Я ходил на похороны каких угодно людей потому что, по крайней мере, в смерти не должно особенно волновать, кто именно умер. В жизни вы можете сохранять различия: это ваш друг, а это ваш враг, это ваша мать, а это ваш отец. Но, по крайней мере, в смерти вам следует отбросить всю эту чепуху. Надо просто сказать последнее прощай, кем бы он ни был…
Моя семья была против; они сказали мне: «Это неправильно, не по обычаям. Если не знаешь человека, если не знаком с ним, если не приглашен…»
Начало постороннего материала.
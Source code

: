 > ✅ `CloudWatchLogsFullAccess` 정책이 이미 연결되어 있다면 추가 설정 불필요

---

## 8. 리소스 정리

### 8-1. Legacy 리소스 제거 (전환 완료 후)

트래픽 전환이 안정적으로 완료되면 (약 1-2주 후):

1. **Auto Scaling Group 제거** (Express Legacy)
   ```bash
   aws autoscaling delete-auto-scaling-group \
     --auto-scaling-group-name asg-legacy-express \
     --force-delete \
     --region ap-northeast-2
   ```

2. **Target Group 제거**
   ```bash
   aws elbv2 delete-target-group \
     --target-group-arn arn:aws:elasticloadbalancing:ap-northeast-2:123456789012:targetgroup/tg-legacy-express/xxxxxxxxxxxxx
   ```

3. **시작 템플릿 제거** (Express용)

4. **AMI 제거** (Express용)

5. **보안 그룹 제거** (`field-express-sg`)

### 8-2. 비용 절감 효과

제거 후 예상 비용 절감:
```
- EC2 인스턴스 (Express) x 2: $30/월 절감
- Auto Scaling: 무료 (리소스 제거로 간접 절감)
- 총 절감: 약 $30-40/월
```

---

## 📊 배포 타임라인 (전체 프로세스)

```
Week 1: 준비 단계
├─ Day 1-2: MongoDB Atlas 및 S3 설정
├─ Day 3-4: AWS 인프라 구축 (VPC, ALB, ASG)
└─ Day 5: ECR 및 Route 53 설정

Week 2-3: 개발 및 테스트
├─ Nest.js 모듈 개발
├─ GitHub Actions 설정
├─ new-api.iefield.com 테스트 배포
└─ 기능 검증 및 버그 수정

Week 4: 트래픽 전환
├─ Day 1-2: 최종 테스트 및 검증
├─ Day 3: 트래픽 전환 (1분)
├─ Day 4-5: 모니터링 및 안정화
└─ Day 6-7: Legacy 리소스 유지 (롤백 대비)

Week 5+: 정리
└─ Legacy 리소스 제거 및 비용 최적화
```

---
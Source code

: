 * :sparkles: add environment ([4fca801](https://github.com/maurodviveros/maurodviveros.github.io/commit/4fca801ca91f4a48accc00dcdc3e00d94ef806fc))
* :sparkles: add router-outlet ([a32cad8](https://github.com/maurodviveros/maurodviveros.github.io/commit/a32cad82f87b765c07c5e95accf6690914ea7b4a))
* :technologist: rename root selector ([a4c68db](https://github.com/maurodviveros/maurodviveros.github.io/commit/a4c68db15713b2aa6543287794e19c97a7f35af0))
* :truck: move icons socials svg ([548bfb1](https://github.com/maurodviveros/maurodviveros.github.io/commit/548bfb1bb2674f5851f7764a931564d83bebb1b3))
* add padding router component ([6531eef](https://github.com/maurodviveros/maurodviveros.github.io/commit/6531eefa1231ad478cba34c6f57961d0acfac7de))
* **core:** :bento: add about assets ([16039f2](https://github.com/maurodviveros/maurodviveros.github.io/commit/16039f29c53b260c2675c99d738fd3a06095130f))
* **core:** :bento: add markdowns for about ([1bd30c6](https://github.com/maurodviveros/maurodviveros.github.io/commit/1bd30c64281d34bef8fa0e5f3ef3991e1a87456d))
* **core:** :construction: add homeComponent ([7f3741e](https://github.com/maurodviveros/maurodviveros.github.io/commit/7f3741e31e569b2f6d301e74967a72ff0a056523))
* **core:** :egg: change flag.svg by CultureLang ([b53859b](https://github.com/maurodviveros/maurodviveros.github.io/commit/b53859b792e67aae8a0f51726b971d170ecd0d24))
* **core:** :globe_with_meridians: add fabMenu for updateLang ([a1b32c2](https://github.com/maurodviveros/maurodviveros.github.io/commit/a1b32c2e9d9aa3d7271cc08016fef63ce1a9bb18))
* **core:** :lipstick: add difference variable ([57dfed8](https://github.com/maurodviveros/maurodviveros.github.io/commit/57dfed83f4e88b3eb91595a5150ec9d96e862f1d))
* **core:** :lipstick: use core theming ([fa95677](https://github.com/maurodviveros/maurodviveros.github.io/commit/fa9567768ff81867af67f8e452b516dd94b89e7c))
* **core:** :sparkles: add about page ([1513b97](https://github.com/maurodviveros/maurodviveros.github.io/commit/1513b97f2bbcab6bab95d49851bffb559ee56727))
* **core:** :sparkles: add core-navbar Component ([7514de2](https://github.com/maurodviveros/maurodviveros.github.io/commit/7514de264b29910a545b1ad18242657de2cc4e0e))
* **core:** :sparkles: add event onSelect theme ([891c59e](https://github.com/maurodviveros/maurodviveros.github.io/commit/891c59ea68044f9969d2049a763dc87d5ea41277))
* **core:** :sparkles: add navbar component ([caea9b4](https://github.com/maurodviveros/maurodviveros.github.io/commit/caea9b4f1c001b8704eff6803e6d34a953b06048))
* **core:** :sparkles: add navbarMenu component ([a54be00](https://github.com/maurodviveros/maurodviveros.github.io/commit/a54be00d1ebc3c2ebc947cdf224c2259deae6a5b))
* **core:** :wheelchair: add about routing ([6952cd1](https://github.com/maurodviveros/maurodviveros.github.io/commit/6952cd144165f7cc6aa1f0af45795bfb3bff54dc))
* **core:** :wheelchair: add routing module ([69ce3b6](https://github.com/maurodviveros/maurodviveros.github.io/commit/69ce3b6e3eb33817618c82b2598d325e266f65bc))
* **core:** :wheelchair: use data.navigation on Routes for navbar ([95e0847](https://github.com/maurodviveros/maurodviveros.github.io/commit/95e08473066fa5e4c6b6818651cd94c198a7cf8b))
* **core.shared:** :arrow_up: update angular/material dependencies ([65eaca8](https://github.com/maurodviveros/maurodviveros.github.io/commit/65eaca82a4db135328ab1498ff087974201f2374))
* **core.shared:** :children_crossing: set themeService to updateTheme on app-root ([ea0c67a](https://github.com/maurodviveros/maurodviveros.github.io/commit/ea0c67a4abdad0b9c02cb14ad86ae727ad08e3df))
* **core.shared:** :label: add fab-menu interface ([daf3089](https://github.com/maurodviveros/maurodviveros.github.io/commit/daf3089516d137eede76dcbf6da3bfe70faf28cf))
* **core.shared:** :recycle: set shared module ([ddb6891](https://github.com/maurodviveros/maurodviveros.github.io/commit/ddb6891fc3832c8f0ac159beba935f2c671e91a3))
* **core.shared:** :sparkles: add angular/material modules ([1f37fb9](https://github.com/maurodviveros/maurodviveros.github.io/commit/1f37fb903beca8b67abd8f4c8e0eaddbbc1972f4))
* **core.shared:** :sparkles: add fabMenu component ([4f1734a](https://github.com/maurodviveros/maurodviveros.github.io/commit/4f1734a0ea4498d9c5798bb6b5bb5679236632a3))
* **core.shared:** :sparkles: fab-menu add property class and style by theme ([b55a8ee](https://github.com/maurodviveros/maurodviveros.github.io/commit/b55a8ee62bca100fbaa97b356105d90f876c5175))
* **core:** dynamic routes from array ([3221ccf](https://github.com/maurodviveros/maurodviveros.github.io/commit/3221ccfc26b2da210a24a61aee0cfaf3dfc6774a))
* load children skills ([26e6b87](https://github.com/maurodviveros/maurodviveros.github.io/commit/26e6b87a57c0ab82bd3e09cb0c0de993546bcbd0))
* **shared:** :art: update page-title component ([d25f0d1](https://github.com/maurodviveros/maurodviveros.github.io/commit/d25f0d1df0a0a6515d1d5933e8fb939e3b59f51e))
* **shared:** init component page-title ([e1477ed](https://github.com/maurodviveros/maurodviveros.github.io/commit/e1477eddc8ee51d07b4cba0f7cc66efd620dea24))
Я сказал: «Вы говорите чепуху! Как может мертвый пригласить вас?»
А они сказали: «Мы не говорим о том, чтобы умерший приглашал тебя, но его родственники».
Я сказал: «Почему я должен беспокоиться о его родственниках и их приглашении? Я не собираюсь устраивать проводы им. Когда придет их время, я приду, но я хожу и к нищим, и к самым богатым людям, к любым». Я получал удовольствие от всего путешествия. Стоило пройти две или три мили — ведь место, где происходило сожжение, находилось в двух, трех милях за городом.
И я видел людей, несущих тело вдоль всего этого пути, и я спросил их: «Зачем вы все время так делаете — ведь ваша ноша все та же? Это плечо ваше, и это плечо ваше: к чему эта двухпартийная система?»
Они сказали: «Двухпартийная система?»
Я сказал: «Да, это демократический путь, это демократия. Это плечо — республиканцы, это плечо — демократы. Оба плеча ваши, и оба устанут, и оба будут выполнять ту же самую работу. Кого вы пытаетесь обмануть?»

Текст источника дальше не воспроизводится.